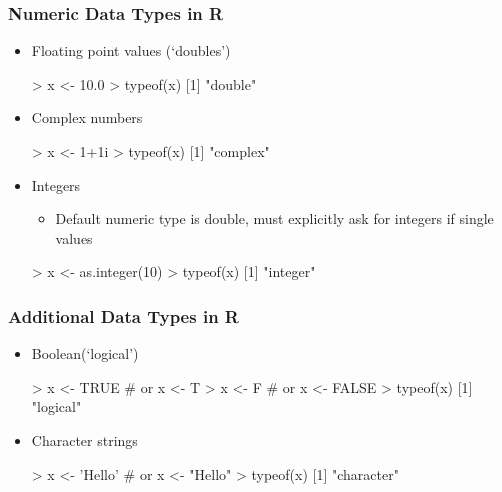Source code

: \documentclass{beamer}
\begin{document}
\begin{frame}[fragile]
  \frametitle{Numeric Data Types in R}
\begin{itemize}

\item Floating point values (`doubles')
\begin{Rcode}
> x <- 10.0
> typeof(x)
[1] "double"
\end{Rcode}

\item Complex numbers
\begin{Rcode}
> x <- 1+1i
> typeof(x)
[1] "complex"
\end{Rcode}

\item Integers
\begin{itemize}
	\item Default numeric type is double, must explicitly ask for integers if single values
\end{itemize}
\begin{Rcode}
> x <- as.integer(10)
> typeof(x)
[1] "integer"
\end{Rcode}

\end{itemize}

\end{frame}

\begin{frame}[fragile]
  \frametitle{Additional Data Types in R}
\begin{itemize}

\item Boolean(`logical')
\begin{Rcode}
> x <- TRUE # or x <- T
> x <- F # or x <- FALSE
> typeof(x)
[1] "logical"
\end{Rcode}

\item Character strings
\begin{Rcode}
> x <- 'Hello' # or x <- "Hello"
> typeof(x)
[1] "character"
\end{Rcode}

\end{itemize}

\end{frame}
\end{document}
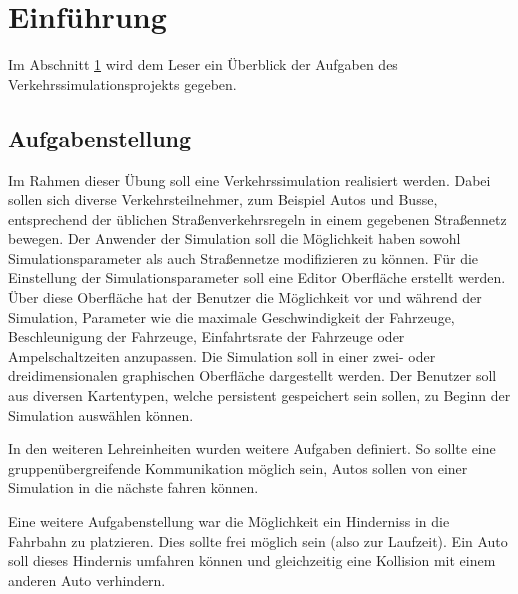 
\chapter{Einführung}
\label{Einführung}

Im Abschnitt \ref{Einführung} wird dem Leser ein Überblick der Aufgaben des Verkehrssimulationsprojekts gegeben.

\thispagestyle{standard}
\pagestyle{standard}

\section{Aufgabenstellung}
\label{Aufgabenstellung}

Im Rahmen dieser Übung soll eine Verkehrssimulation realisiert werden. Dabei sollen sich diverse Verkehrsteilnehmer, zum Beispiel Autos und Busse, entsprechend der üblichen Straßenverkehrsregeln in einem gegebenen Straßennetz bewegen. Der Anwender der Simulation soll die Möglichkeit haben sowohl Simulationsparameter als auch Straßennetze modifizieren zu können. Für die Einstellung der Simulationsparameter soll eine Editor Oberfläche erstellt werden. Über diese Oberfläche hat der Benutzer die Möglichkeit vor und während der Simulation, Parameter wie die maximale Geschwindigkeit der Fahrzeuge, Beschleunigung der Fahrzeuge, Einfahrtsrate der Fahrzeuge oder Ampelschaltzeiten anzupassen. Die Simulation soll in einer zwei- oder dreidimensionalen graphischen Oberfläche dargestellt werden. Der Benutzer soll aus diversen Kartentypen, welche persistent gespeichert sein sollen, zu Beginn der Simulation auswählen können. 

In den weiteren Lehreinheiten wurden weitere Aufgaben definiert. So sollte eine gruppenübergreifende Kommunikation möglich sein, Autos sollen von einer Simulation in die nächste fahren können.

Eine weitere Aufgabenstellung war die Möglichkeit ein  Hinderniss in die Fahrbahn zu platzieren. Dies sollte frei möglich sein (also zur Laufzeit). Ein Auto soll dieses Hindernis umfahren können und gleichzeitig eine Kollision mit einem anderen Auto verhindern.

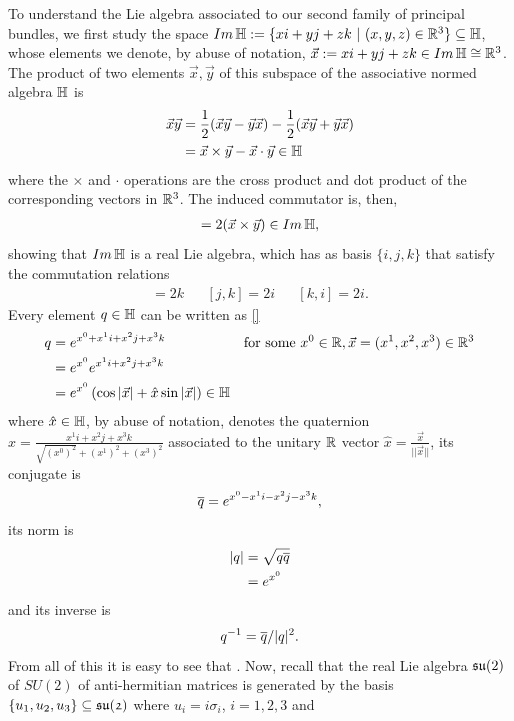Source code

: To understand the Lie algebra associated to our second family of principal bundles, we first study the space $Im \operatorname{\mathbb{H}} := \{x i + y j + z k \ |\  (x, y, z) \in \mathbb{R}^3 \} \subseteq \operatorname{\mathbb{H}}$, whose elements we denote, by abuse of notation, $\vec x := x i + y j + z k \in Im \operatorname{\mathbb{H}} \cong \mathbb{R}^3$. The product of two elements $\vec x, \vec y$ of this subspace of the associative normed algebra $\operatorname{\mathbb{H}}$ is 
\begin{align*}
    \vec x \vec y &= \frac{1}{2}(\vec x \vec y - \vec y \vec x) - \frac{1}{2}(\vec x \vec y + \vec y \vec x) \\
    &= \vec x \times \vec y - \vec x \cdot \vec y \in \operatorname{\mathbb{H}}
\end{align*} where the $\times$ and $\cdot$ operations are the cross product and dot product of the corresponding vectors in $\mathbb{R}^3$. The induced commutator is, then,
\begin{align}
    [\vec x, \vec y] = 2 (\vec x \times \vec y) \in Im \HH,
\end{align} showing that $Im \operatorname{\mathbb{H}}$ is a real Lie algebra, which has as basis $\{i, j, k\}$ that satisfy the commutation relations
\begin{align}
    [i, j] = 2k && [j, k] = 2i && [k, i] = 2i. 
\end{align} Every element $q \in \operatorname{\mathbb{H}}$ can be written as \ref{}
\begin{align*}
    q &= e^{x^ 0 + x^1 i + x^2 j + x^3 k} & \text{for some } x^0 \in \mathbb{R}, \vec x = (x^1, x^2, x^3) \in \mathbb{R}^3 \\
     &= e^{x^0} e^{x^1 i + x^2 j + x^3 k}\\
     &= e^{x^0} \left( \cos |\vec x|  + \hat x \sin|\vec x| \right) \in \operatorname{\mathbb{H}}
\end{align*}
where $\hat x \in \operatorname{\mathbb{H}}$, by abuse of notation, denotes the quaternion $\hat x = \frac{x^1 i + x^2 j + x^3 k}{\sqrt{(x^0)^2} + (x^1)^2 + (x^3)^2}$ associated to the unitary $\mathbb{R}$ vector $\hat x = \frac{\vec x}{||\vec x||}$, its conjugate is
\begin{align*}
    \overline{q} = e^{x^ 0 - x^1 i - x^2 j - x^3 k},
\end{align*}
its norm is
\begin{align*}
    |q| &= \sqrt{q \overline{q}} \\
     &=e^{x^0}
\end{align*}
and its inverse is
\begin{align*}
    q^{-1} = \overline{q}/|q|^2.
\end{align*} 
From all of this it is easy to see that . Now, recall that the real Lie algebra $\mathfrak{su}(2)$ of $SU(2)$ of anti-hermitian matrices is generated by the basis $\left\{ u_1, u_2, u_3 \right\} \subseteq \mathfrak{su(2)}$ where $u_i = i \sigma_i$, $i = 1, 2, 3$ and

• • • •

Reproduce the data word for word without its images.

Source code

: \documentclass{beamer}
\begin{document}
\begin{frame}[fragile]
  \frametitle{Numeric Data Types in R}
\begin{itemize}

\item Floating point values (`doubles')
\begin{Rcode}
> x <- 10.0
> typeof(x)
[1] "double"
\end{Rcode}

\item Complex numbers
\begin{Rcode}
> x <- 1+1i
> typeof(x)
[1] "complex"
\end{Rcode}

\item Integers
\begin{itemize}
	\item Default numeric type is double, must explicitly ask for integers if single values
\end{itemize}
\begin{Rcode}
> x <- as.integer(10)
> typeof(x)
[1] "integer"
\end{Rcode}

\end{itemize}

\end{frame}

\begin{frame}[fragile]
  \frametitle{Additional Data Types in R}
\begin{itemize}

\item Boolean(`logical')
\begin{Rcode}
> x <- TRUE # or x <- T
> x <- F # or x <- FALSE
> typeof(x)
[1] "logical"
\end{Rcode}

\item Character strings
\begin{Rcode}
> x <- 'Hello' # or x <- "Hello"
> typeof(x)
[1] "character"
\end{Rcode}

\end{itemize}

\end{frame}
\end{document}
\chapter{Einführung}
\label{Einführung}

Im Abschnitt \ref{Einführung} wird dem Leser ein Überblick der Aufgaben des Verkehrssimulationsprojekts gegeben.

\thispagestyle{standard}
\pagestyle{standard}

\section{Aufgabenstellung}
\label{Aufgabenstellung}

Im Rahmen dieser Übung soll eine Verkehrssimulation realisiert werden. Dabei sollen sich diverse Verkehrsteilnehmer, zum Beispiel Autos und Busse, entsprechend der üblichen Straßenverkehrsregeln in einem gegebenen Straßennetz bewegen. Der Anwender der Simulation soll die Möglichkeit haben sowohl Simulationsparameter als auch Straßennetze modifizieren zu können. Für die Einstellung der Simulationsparameter soll eine Editor Oberfläche erstellt werden. Über diese Oberfläche hat der Benutzer die Möglichkeit vor und während der Simulation, Parameter wie die maximale Geschwindigkeit der Fahrzeuge, Beschleunigung der Fahrzeuge, Einfahrtsrate der Fahrzeuge oder Ampelschaltzeiten anzupassen. Die Simulation soll in einer zwei- oder dreidimensionalen graphischen Oberfläche dargestellt werden. Der Benutzer soll aus diversen Kartentypen, welche persistent gespeichert sein sollen, zu Beginn der Simulation auswählen können. 

In den weiteren Lehreinheiten wurden weitere Aufgaben definiert. So sollte eine gruppenübergreifende Kommunikation möglich sein, Autos sollen von einer Simulation in die nächste fahren können.

Eine weitere Aufgabenstellung war die Möglichkeit ein  Hinderniss in die Fahrbahn zu platzieren. Dies sollte frei möglich sein (also zur Laufzeit). Ein Auto soll dieses Hindernis umfahren können und gleichzeitig eine Kollision mit einem anderen Auto verhindern.

Source code

: To understand the Lie algebra associated to our second family of principal bundles, we first study the space $Im \operatorname{\mathbb{H}} := \{x i + y j + z k \ |\  (x, y, z) \in \mathbb{R}^3 \} \subseteq \operatorname{\mathbb{H}}$, whose elements we denote, by abuse of notation, $\vec x := x i + y j + z k \in Im \operatorname{\mathbb{H}} \cong \mathbb{R}^3$. The product of two elements $\vec x, \vec y$ of this subspace of the associative normed algebra $\operatorname{\mathbb{H}}$ is 
\begin{align*}
    \vec x \vec y &= \frac{1}{2}(\vec x \vec y - \vec y \vec x) - \frac{1}{2}(\vec x \vec y + \vec y \vec x) \\
    &= \vec x \times \vec y - \vec x \cdot \vec y \in \operatorname{\mathbb{H}}
\end{align*} where the $\times$ and $\cdot$ operations are the cross product and dot product of the corresponding vectors in $\mathbb{R}^3$. The induced commutator is, then,
\begin{align}
    [\vec x, \vec y] = 2 (\vec x \times \vec y) \in Im \HH,
\end{align} showing that $Im \operatorname{\mathbb{H}}$ is a real Lie algebra, which has as basis $\{i, j, k\}$ that satisfy the commutation relations
\begin{align}
    [i, j] = 2k && [j, k] = 2i && [k, i] = 2i. 
\end{align} Every element $q \in \operatorname{\mathbb{H}}$ can be written as \ref{}
\begin{align*}
    q &= e^{x^ 0 + x^1 i + x^2 j + x^3 k} & \text{for some } x^0 \in \mathbb{R}, \vec x = (x^1, x^2, x^3) \in \mathbb{R}^3 \\
     &= e^{x^0} e^{x^1 i + x^2 j + x^3 k}\\
     &= e^{x^0} \left( \cos |\vec x|  + \hat x \sin|\vec x| \right) \in \operatorname{\mathbb{H}}
\end{align*}
where $\hat x \in \operatorname{\mathbb{H}}$, by abuse of notation, denotes the quaternion $\hat x = \frac{x^1 i + x^2 j + x^3 k}{\sqrt{(x^0)^2} + (x^1)^2 + (x^3)^2}$ associated to the unitary $\mathbb{R}$ vector $\hat x = \frac{\vec x}{||\vec x||}$, its conjugate is
\begin{align*}
    \overline{q} = e^{x^ 0 - x^1 i - x^2 j - x^3 k},
\end{align*}
its norm is
\begin{align*}
    |q| &= \sqrt{q \overline{q}} \\
     &=e^{x^0}
\end{align*}
and its inverse is
\begin{align*}
    q^{-1} = \overline{q}/|q|^2.
\end{align*} 
From all of this it is easy to see that . Now, recall that the real Lie algebra $\mathfrak{su}(2)$ of $SU(2)$ of anti-hermitian matrices is generated by the basis $\left\{ u_1, u_2, u_3 \right\} \subseteq \mathfrak{su(2)}$ where $u_i = i \sigma_i$, $i = 1, 2, 3$ and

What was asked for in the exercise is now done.